Record set.
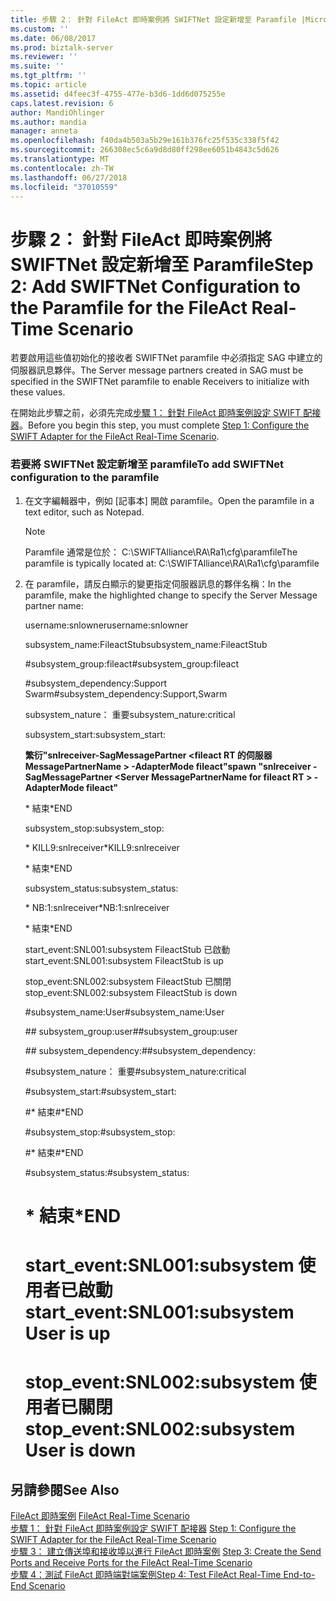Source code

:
 ```yaml
---
title: 步驟 2： 針對 FileAct 即時案例將 SWIFTNet 設定新增至 Paramfile |Microsoft Docs
ms.custom: ''
ms.date: 06/08/2017
ms.prod: biztalk-server
ms.reviewer: ''
ms.suite: ''
ms.tgt_pltfrm: ''
ms.topic: article
ms.assetid: d4feec3f-4755-477e-b3d6-1dd6d075255e
caps.latest.revision: 6
author: MandiOhlinger
ms.author: mandia
manager: anneta
ms.openlocfilehash: f40da4b503a5b29e161b376fc25f535c338f5f42
ms.sourcegitcommit: 266308ec5c6a9d8d80ff298ee6051b4843c5d626
ms.translationtype: MT
ms.contentlocale: zh-TW
ms.lasthandoff: 06/27/2018
ms.locfileid: "37010559"
---
```

# <a name="step-2-add-swiftnet-configuration-to-the-paramfile-for-the-fileact-real-time-scenario"></a><span data-ttu-id="ee5cc-102">步驟 2： 針對 FileAct 即時案例將 SWIFTNet 設定新增至 Paramfile</span><span class="sxs-lookup"><span data-stu-id="ee5cc-102">Step 2: Add SWIFTNet Configuration to the Paramfile for the FileAct Real-Time Scenario</span></span>
<span data-ttu-id="ee5cc-103">若要啟用這些值初始化的接收者 SWIFTNet paramfile 中必須指定 SAG 中建立的伺服器訊息夥伴。</span><span class="sxs-lookup"><span data-stu-id="ee5cc-103">The Server message partners created in SAG must be specified in the SWIFTNet paramfile to enable Receivers to initialize with these values.</span></span>  
  
 <span data-ttu-id="ee5cc-104">在開始此步驟之前，必須先完成[步驟 1： 針對 FileAct 即時案例設定 SWIFT 配接器](../../adapters-and-accelerators/fileact-interact/step-1-configure-the-swift-adapter-for-the-fileact-real-time-scenario.md)。</span><span class="sxs-lookup"><span data-stu-id="ee5cc-104">Before you begin this step, you must complete [Step 1: Configure the SWIFT Adapter for the FileAct Real-Time Scenario](../../adapters-and-accelerators/fileact-interact/step-1-configure-the-swift-adapter-for-the-fileact-real-time-scenario.md).</span></span>  
  
### <a name="to-add-swiftnet-configuration-to-the-paramfile"></a><span data-ttu-id="ee5cc-105">若要將 SWIFTNet 設定新增至 paramfile</span><span class="sxs-lookup"><span data-stu-id="ee5cc-105">To add SWIFTNet configuration to the paramfile</span></span>  
  
1. <span data-ttu-id="ee5cc-106">在文字編輯器中，例如 [記事本] 開啟 paramfile。</span><span class="sxs-lookup"><span data-stu-id="ee5cc-106">Open the paramfile in a text editor, such as Notepad.</span></span>  
  
   > [!NOTE]
   >  <span data-ttu-id="ee5cc-107">Paramfile 通常是位於： C:\SWIFTAlliance\RA\Ra1\cfg\paramfile</span><span class="sxs-lookup"><span data-stu-id="ee5cc-107">The paramfile is typically located at: C:\SWIFTAlliance\RA\Ra1\cfg\paramfile</span></span>  
  
2. <span data-ttu-id="ee5cc-108">在 paramfile，請反白顯示的變更指定伺服器訊息的夥伴名稱：</span><span class="sxs-lookup"><span data-stu-id="ee5cc-108">In the paramfile, make the highlighted change to specify the Server Message partner name:</span></span>  
  
    <span data-ttu-id="ee5cc-109">username:snlowner</span><span class="sxs-lookup"><span data-stu-id="ee5cc-109">username:snlowner</span></span>  
  
    <span data-ttu-id="ee5cc-110">subsystem_name:FileactStub</span><span class="sxs-lookup"><span data-stu-id="ee5cc-110">subsystem_name:FileactStub</span></span>  
  
    <span data-ttu-id="ee5cc-111">\#subsystem_group:fileact</span><span class="sxs-lookup"><span data-stu-id="ee5cc-111">\#subsystem_group:fileact</span></span>  
  
    <span data-ttu-id="ee5cc-112">\#subsystem_dependency:Support Swarm</span><span class="sxs-lookup"><span data-stu-id="ee5cc-112">\#subsystem_dependency:Support,Swarm</span></span>  
  
    <span data-ttu-id="ee5cc-113">subsystem_nature： 重要</span><span class="sxs-lookup"><span data-stu-id="ee5cc-113">subsystem_nature:critical</span></span>  
  
    <span data-ttu-id="ee5cc-114">subsystem_start:</span><span class="sxs-lookup"><span data-stu-id="ee5cc-114">subsystem_start:</span></span>  
  
    <span data-ttu-id="ee5cc-115">**繁衍"snlreceiver-SagMessagePartner \<fileact RT 的伺服器 MessagePartnerName \> -AdapterMode fileact"**</span><span class="sxs-lookup"><span data-stu-id="ee5cc-115">**spawn "snlreceiver -SagMessagePartner \<Server MessagePartnerName for fileact RT \> -AdapterMode fileact"**</span></span>  
  
    <span data-ttu-id="ee5cc-116">\* 結束</span><span class="sxs-lookup"><span data-stu-id="ee5cc-116">\*END</span></span>  
  
    <span data-ttu-id="ee5cc-117">subsystem_stop:</span><span class="sxs-lookup"><span data-stu-id="ee5cc-117">subsystem_stop:</span></span>  
  
    <span data-ttu-id="ee5cc-118">\* KILL9:snlreceiver</span><span class="sxs-lookup"><span data-stu-id="ee5cc-118">\*KILL9:snlreceiver</span></span>  
  
    <span data-ttu-id="ee5cc-119">\* 結束</span><span class="sxs-lookup"><span data-stu-id="ee5cc-119">\*END</span></span>  
  
    <span data-ttu-id="ee5cc-120">subsystem_status:</span><span class="sxs-lookup"><span data-stu-id="ee5cc-120">subsystem_status:</span></span>  
  
    <span data-ttu-id="ee5cc-121">\* NB:1:snlreceiver</span><span class="sxs-lookup"><span data-stu-id="ee5cc-121">\*NB:1:snlreceiver</span></span>  
  
    <span data-ttu-id="ee5cc-122">\* 結束</span><span class="sxs-lookup"><span data-stu-id="ee5cc-122">\*END</span></span>  
  
    <span data-ttu-id="ee5cc-123">start_event:SNL001:subsystem FileactStub 已啟動</span><span class="sxs-lookup"><span data-stu-id="ee5cc-123">start_event:SNL001:subsystem FileactStub is up</span></span>  
  
    <span data-ttu-id="ee5cc-124">stop_event:SNL002:subsystem FileactStub 已關閉</span><span class="sxs-lookup"><span data-stu-id="ee5cc-124">stop_event:SNL002:subsystem FileactStub is down</span></span>  
  
    <span data-ttu-id="ee5cc-125">\#subsystem_name:User</span><span class="sxs-lookup"><span data-stu-id="ee5cc-125">\#subsystem_name:User</span></span>  
  
    <span data-ttu-id="ee5cc-126">\## subsystem_group:user</span><span class="sxs-lookup"><span data-stu-id="ee5cc-126">\##subsystem_group:user</span></span>  
  
    <span data-ttu-id="ee5cc-127">\## subsystem_dependency:</span><span class="sxs-lookup"><span data-stu-id="ee5cc-127">\##subsystem_dependency:</span></span>  
  
    <span data-ttu-id="ee5cc-128">\#subsystem_nature： 重要</span><span class="sxs-lookup"><span data-stu-id="ee5cc-128">\#subsystem_nature:critical</span></span>  
  
    <span data-ttu-id="ee5cc-129">\#subsystem_start:</span><span class="sxs-lookup"><span data-stu-id="ee5cc-129">\#subsystem_start:</span></span>  
  
    <span data-ttu-id="ee5cc-130">\#\* 結束</span><span class="sxs-lookup"><span data-stu-id="ee5cc-130">\#\*END</span></span>  
  
    <span data-ttu-id="ee5cc-131">\#subsystem_stop:</span><span class="sxs-lookup"><span data-stu-id="ee5cc-131">\#subsystem_stop:</span></span>  
  
    <span data-ttu-id="ee5cc-132">\#\* 結束</span><span class="sxs-lookup"><span data-stu-id="ee5cc-132">\#\*END</span></span>  
  
    <span data-ttu-id="ee5cc-133">\#subsystem_status:</span><span class="sxs-lookup"><span data-stu-id="ee5cc-133">\#subsystem_status:</span></span>  
  
    # <a name="end"></a><span data-ttu-id="ee5cc-134">\* 結束</span><span class="sxs-lookup"><span data-stu-id="ee5cc-134">\*END</span></span>  
  
    # <a name="starteventsnl001subsystem-user-is-up"></a><span data-ttu-id="ee5cc-135">start_event:SNL001:subsystem 使用者已啟動</span><span class="sxs-lookup"><span data-stu-id="ee5cc-135">start_event:SNL001:subsystem User is up</span></span>  
  
    # <a name="stopeventsnl002subsystem-user-is-down"></a><span data-ttu-id="ee5cc-136">stop_event:SNL002:subsystem 使用者已關閉</span><span class="sxs-lookup"><span data-stu-id="ee5cc-136">stop_event:SNL002:subsystem User is down</span></span>  
  
## <a name="see-also"></a><span data-ttu-id="ee5cc-137">另請參閱</span><span class="sxs-lookup"><span data-stu-id="ee5cc-137">See Also</span></span>  
 <span data-ttu-id="ee5cc-138">[FileAct 即時案例](../../adapters-and-accelerators/fileact-interact/fileact-real-time-scenario.md) </span><span class="sxs-lookup"><span data-stu-id="ee5cc-138">[FileAct Real-Time Scenario](../../adapters-and-accelerators/fileact-interact/fileact-real-time-scenario.md) </span></span>  
 <span data-ttu-id="ee5cc-139">[步驟 1： 針對 FileAct 即時案例設定 SWIFT 配接器](../../adapters-and-accelerators/fileact-interact/step-1-configure-the-swift-adapter-for-the-fileact-real-time-scenario.md) </span><span class="sxs-lookup"><span data-stu-id="ee5cc-139">[Step 1: Configure the SWIFT Adapter for the FileAct Real-Time Scenario](../../adapters-and-accelerators/fileact-interact/step-1-configure-the-swift-adapter-for-the-fileact-real-time-scenario.md) </span></span>  
 <span data-ttu-id="ee5cc-140">[步驟 3： 建立傳送埠和接收埠以進行 FileAct 即時案例](../../adapters-and-accelerators/fileact-interact/step-3-create-the-send-ports-and-receive-ports-for-fileact-real-time-scenario.md) </span><span class="sxs-lookup"><span data-stu-id="ee5cc-140">[Step 3: Create the Send Ports and Receive Ports for the FileAct Real-Time Scenario](../../adapters-and-accelerators/fileact-interact/step-3-create-the-send-ports-and-receive-ports-for-fileact-real-time-scenario.md) </span></span>  
 [<span data-ttu-id="ee5cc-141">步驟 4：測試 FileAct 即時端對端案例</span><span class="sxs-lookup"><span data-stu-id="ee5cc-141">Step 4: Test FileAct Real-Time End-to-End Scenario</span></span>](../../adapters-and-accelerators/fileact-interact/step-4-test-fileact-real-time-end-to-end-scenario.md)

Your task. Look through the entries above. Copy each line in which the string "critical" occurs.

Exercise solution.
    <span data-ttu-id="ee5cc-113">subsystem_nature： 重要</span><span class="sxs-lookup"><span data-stu-id="ee5cc-113">subsystem_nature:critical</span></span>  
    <span data-ttu-id="ee5cc-128">\#subsystem_nature： 重要</span><span class="sxs-lookup"><span data-stu-id="ee5cc-128">\#subsystem_nature:critical</span></span>  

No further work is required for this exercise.